If it weren’t for Frank Tippler or John Klotz this would be completely off topic.
Did Hawking read Tipler’s book? Meredith Bennett-Smith writes in the Huffington Post:
Could your brain keep on living even after your body dies? Sounds like science fiction, but celebrated theoretical physicist Stephen Hawking recently suggested that technology could make it possible.
"I think the brain is like a program in the mind, which is like a computer," Hawking said last week during an appearance at the Cambridge Film Festival, The Telegraph reported. "So it’s theoretically possible to copy the brain on to a computer and so provide a form of life after death."
He acknowledged that such a feat lies "beyond our present capabilities," adding that "the conventional afterlife is a fairy tale for people afraid of the dark."

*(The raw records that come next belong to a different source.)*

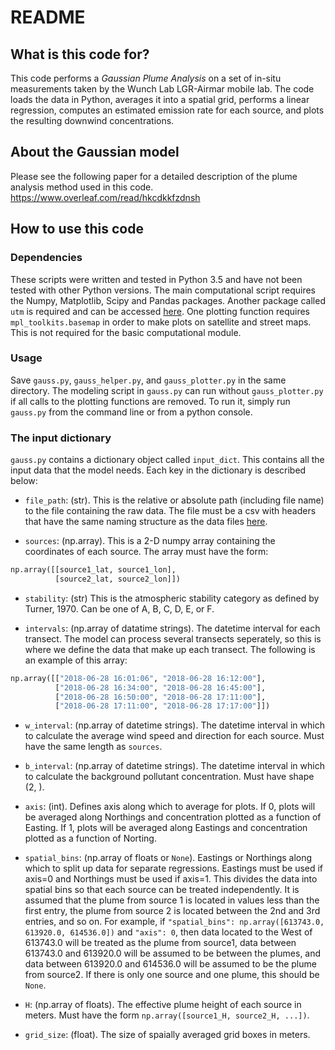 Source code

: # README


## What is this code for?
This code performs a _Gaussian Plume Analysis_ on a set of in-situ measurements taken by the 
Wunch Lab LGR-Airmar mobile lab. The code loads the data in Python, averages it into a spatial
grid, performs a linear regression, computes an estimated emission rate for each source, and 
plots the resulting downwind concentrations.


## About the Gaussian model
Please see the following paper for a detailed description of the plume analysis method used in
this code.
https://www.overleaf.com/read/hkcdkkfzdnsh


## How to use this code
### Dependencies
These scripts were written and tested in Python 3.5 and have not been tested with other Python
versions. The main computational script requires the Numpy, Matplotlib, Scipy and Pandas packages. 
Another package called `utm` is required and can be accessed [here](https://pypi.org/project/utm/).
One plotting function requires `mpl_toolkits.basemap` in order to make plots on satellite and
street maps. This is not required for the basic computational module.

### Usage
Save `gauss.py`, `gauss_helper.py`, and `gauss_plotter.py` in the same directory. The modeling 
script in `gauss.py` can run without `gauss_plotter.py` if all calls to the plotting functions
are removed. To run it, simply run `gauss.py` from the command line or from a python console.

### The input dictionary
`gauss.py` contains a dictionary object called `input_dict`. This contains all the input data
that the model needs. Each key in the dictionary is described below:

* `file_path`: (str). This is the relative or absolute path (including file name) to the file containing the raw data. The file must be a csv with headers that have the same naming structure as the data files [here](https://dataverse.scholarsportal.info/dataset.xhtml?persistentId=doi:10.5683/SP/DEQJGQ).

* `sources`: (np.array). This is a 2-D numpy array containing the coordinates of each source. The array must have the form:
        
```python
np.array([[source1_lat, source1_lon],
          [source2_lat, source2_lon]])
```

* `stability`: (str) This is the atmospheric stability category as defined by Turner, 1970. Can be one of A, B, C, D, E, or F.

* `intervals`: (np.array of datatime strings). The datetime interval for each transect. The model can process several transects seperately, so this is where we define the data that make up each transect. The following is an example of this array:

```python
np.array([["2018-06-28 16:01:06", "2018-06-28 16:12:00"],
          ["2018-06-28 16:34:00", "2018-06-28 16:45:00"],
          ["2018-06-28 16:50:00", "2018-06-28 17:11:00"],
          ["2018-06-28 17:11:00", "2018-06-28 17:17:00"]])
```

* `w_interval`: (np.array of datetime strings). The datetime interval in which to calculate the average wind speed and direction for each source. Must have the same length as `sources`.

* `b_interval`: (np.array of datetime strings). The datetime interval in which to calculate the background pollutant concentration. Must have shape (2, ).

* `axis`: (int). Defines axis along which to average for plots. If 0, plots will be averaged along Northings and concentration plotted as a function of Easting. If 1, plots will be averaged along Eastings and concentration plotted as a function of Norting.

* `spatial_bins`: (np.array of floats or `None`). Eastings or Northings along which to split up data for separate regressions. Eastings must be used if axis=0 and Northings must be used if axis=1. This divides the data into spatial bins so that each source can be treated independently. It is assumed that the plume from source 1 is located in values less than the first entry, the plume from source 2 is located between the 2nd and 3rd entries, and so on. For example, if `"spatial_bins": np.array([613743.0, 613920.0, 614536.0])` and `"axis": 0`, then data located to the West of 613743.0 will be treated as the plume from source1, data between 613743.0 and 613920.0 will be assumed to be between the plumes, and data between 613920.0 and 614536.0 will be assumed to be the plume from source2. If there is only one source and one plume, this should be `None`.

* `H`: (np.array of floats). The effective plume height of each source in meters. Must have the form `np.array([source1_H, source2_H, ...])`.

* `grid_size`: (float). The size of spaially averaged grid boxes in meters.
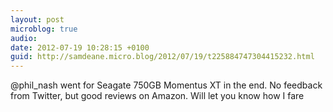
 ```yaml
---
layout: post
microblog: true
audio: 
date: 2012-07-19 10:28:15 +0100
guid: http://samdeane.micro.blog/2012/07/19/t225884747304415232.html
---
```

@phil_nash went for Seagate 750GB Momentus XT in the end. No feedback from Twitter, but good reviews on Amazon. Will let you know how I fare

Life after death ala Tipler? There is still more blind faith that a computer – hardware plus software – can not merely emulate consciousness but be conscious than there is any hard science on this subject. Hawking is really a Johnny-Come-Lately. I’m told the book to start with is Explaining Consciousness: The Hard Problem edited by Jonathan Shear. The list of contributors is why. From the publisher:
At the 1994 landmark conference "Toward a Scientific Basis for Consciousness", philosopher David Chalmers distinguished between the "easy" problems and the "hard" problem of consciousness research. According to Chalmers, the easy problems are to explain cognitive functions such as discrimination, integration, and the control of behavior; the hard problem is to explain why these functions should be associated with phenomenal experience. Why doesn’t all this cognitive processing go on "in the dark", without any consciousness at all? In this book, philosophers, physicists, psychologists, neurophysiologists, computer scientists, and others address this central topic in the growing discipline of consciousness studies. Some take issue with Chalmers’ distinction, arguing that the hard problem is a non-problem, or that the explanatory gap is too wide to be bridged. Others offer alternative suggestions as to how the problem might be solved, whether through cognitive science, fundamental physics, empirical phenomenology, or with theories that take consciousness as irreducible.Contributors : Bernard J. Baars, Douglas J. Bilodeau, David Chalmers, Patricia S. Churchland, Thomas Clark, C. J. S. Clarke, Francis Crick, Daniel C. Dennett, Stuart Hameroff, Valerie Hardcastle, David Hodgson, Piet Hut, Christof Koch, Benjamin Libet, E. J. Lowe, Bruce MacLennan, Colin McGinn, Eugene Mills, Kieron OHara, Roger Penrose, Mark C. Price, William S. Robinson, Gregg Rosenberg, Tom Scott, William Seager, Jonathan Shear, Roger N. Shepard, Henry Stapp, Francisco J. Varela, Max Velmans, Richard Warner
Computers only do what they are programmed to do. They cannot exceed their programming. People can be programmed and can exceed their programming. So the comparison is that while people can be programmed (brainwashing night be a more accurate description), then can and oftentimes do decide apart from that programming. Computers are of course not sentient beings, much less beings at all. People are.